La narration continue de la trilogie peut durer jusqu’à treize heures. Les représentations ont lieu à l’occasion de divers événements publics, allant des fêtes de village aux célébrations et festivals nationaux. Les conteurs épiques apportent également un soutien moral et spirituel aux communautés locales et aux individus lors d’événements sociaux, de conflits ou de catastrophes. Ils reconnaissent la trilogie comme leur responsabilité personnelle. Cette trilogie aide les jeunes à comprendre leur propre histoire et leur culture, l’environnement naturel et les autres peuples du monde, tout en leur donnant un sentiment d’identité. Elle promeut les idées de tolérance et de multiculturalisme en tant que composante de l’éducation formelle. Les connaissances sont transmises oralement de maître à apprenti, par le biais de l’éducation informelle. La richesse et la profondeur de cette épopée constituent une part importante de la culture kirghize et un patrimoine culturel reconnu dans le monde entier.
Reichl (2001) écrit que l’épopée de Manas a une place cruciale dans la littérature des langues turques. Il écrit que “ Avec une étendue de plus de huit mille kilomètres à vol d’oiseau depuis la Iakoutie au nord-est de la Sibérie jusqu’aux Turcs de la péninsule balkanique, ce « monde turc » offre une abondante variété de cultures, de religions et de structures sociales”.

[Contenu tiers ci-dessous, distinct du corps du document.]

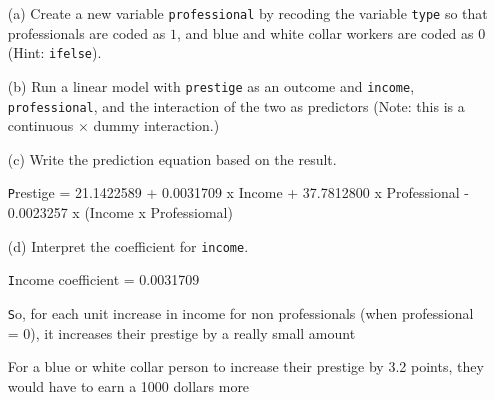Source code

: \documentclass[12pt,letterpaper]{article}
\begin{document}
\newpage
\begin{enumerate}
	
	\item [(a)]
	Create a new variable \texttt{professional} by recoding the variable \texttt{type} so that professionals are coded as $1$, and blue and white collar workers are coded as $0$ (Hint: \texttt{ifelse}).
	
	\vspace{0.5cm}
	  
	\vspace{0.5cm}
	
	
	\item [(b)]
	Run a linear model with \texttt{prestige} as an outcome and \texttt{income}, \texttt{professional}, and the interaction of the two as predictors (Note: this is a continuous $\times$ dummy interaction.)
	
	\vspace{0.5cm}
	  
	\vspace{0.5cm}
	
	\item [(c)]
	Write the prediction equation based on the result.
	
	\vspace{0.5cm}
	
    \texttt  Prestige = 21.1422589 + 0.0031709 x Income + 37.7812800 x Professional - 0.0023257 x (Income x Professiomal)
   
	\vspace{0.5cm}
	
\newpage
	\item [(d)]
	Interpret the coefficient for \texttt{income}.
	
	\vspace{0.5cm}
	
	\texttt  Income coefficient = 0.0031709
	
	\vspace{0.5cm}
	
	\texttt  So, for each unit increase in income for non professionals (when professional = 0), it increases their prestige by a really small amount
	
	For a blue or white collar person to increase their prestige by 3.2 points, they would have to earn a 1000 dollars more
	
	\vspace{0.5cm}
	

\end{enumerate}
\end{document}
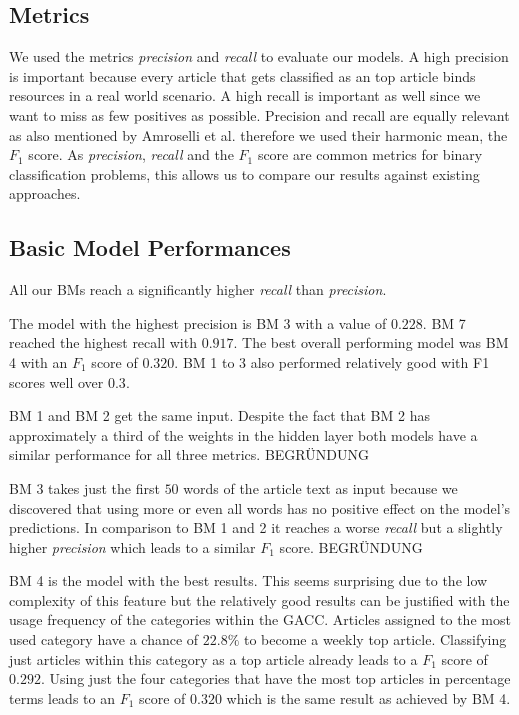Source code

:\subsection{Metrics}
We used the metrics \textit{precision} and \textit{recall} to evaluate our models. A high precision is important because every article that gets classified as an top article binds resources in a real world scenario. A high recall is important as well since we want to miss as few positives as possible. Precision and recall are equally relevant as also mentioned by Amroselli et al. therefore we used their harmonic mean, the $F_1$ score.
As \textit{precision}, \textit{recall} and the $F_1$ score are common metrics for binary classification problems, this allows us to compare our results against existing approaches.

\subsection{Basic Model Performances}
All our BMs reach a significantly higher \textit{recall} than \textit{precision}.

The model with the highest precision is BM 3 with a value of $0.228$. BM 7 reached the highest recall with $0.917$. The best overall performing model was BM 4 with an $F_1$ score of $0.320$. BM 1 to 3 also performed relatively good with F1 scores well over $0.3$.

BM 1 and BM 2 get the same input. Despite the fact that BM 2 has approximately a third of the weights in the hidden layer both models have a similar performance for all three metrics.
BEGRÜNDUNG

BM 3 takes just the first $50$ words of the article text as input because we discovered that using more or even all words has no positive effect on the model's predictions. In comparison to BM 1 and 2 it reaches a worse \textit{recall} but a slightly higher \textit{precision} which leads to a similar $F_1$ score.
BEGRÜNDUNG

BM 4 is the model with the best results. This seems surprising due to the low complexity of this feature but the relatively good results can be justified with the usage frequency of the categories within the GACC. Articles assigned to the most used category have a chance of $22.8\%$ to become a weekly top article. Classifying just articles within this category as a top article already leads to a $F_1$ score of $0.292$. Using just the four categories that have the most top articles in percentage terms leads to an $F_1$ score of $0.320$ which is the same result as achieved by BM 4.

En conclusion, la légende de Manas est considérée comme le fondement de la culture kirghize. En plus d’être une légende héroïque, il s’agit d’une œuvre importante qui reflète la vie sociale, les croyances et la langue des Turcs kirghizes. Aujourd’hui, Manas est présent partout au Kirghizistan. Il y a une avenue à son nom à Bishkek, l’Université turque de Bishkek porte son nom, l’aéroport de même, il y a sa statue qui est présente dans la capitale… Les poètes kirghizes ont enrichi leurs poèmes en termes de style en utilisant des croyances populaires telles que le culte des ancêtres. Dans la poésie kirghize moderne, Manas apparaît devant nous à la fois comme le leader du peuple kirghize et comme un chef de la foi. La conclusion la plus importante des poèmes est la possibilité que Manas et les valeurs qu’il contient se transforment en une nouvelle idéologie après le socialisme dans la vie intellectuelle kirghize d’aujourd’hui. C’est en effet cette épopée qui joue un rôle capital dans la construction identitaire au Kirghizistan.
Bibliographie
- Akyüz, Ç. (2010). MANAS DESTANI’NDA ALP KADIN TİPİ. Mukaddime, 1(1), 169-180.
- Bars, M. E. (2019). MANAS DESTANI’NDA KAHRAMAN TASVİRLERİ. International Journal of Language Academy, 2(2), 31-40.
- Bruley, J. (2019). L’épopée de Manas: étude historique, patrimoniale et ethnographique (Doctoral dissertation, Université de Lille (2018-2021)).
- Bruley, J. (2021) ESSAI SUR UNE GEOGRAPHIE EVOLUTIVE DANS L’EPOPEE KIRGHIZE DE MANAS ESSAY ON AN EVOLUTIVE GEOGRAPHY IN THE KYRGYZ EPIC MANAS. ÍNDICE/INDICE/TABLE DE MATIÈRES/INDEX, 30.
- MANAS DESTANI – TDV İslâm Ansiklopedisi (islamansiklopedisi.org.tr)
- Gülensoy, T. (2002). Manas destanı: Türkiye Türkçesiyle. Akçağ Yayınları.
- İnan, A. (1992). Manas Destanı, İstanbul: MEB.
- Reichl, K. (2001). I. Bref aperçu de l’épopée orale turque en Asie centrale. Études mongoles et sibériennes, centrasiatiques et tibétaines, (32), 9-37.
- Van der Heide, N. (2008). Spirited performance: The Manas epic and society in Kyrgyzstan (Vol. 3). Rozenberg Publishers.
- Yilmaz, M. (1999). Manas Destanının epik kurallara göre incelenmesi.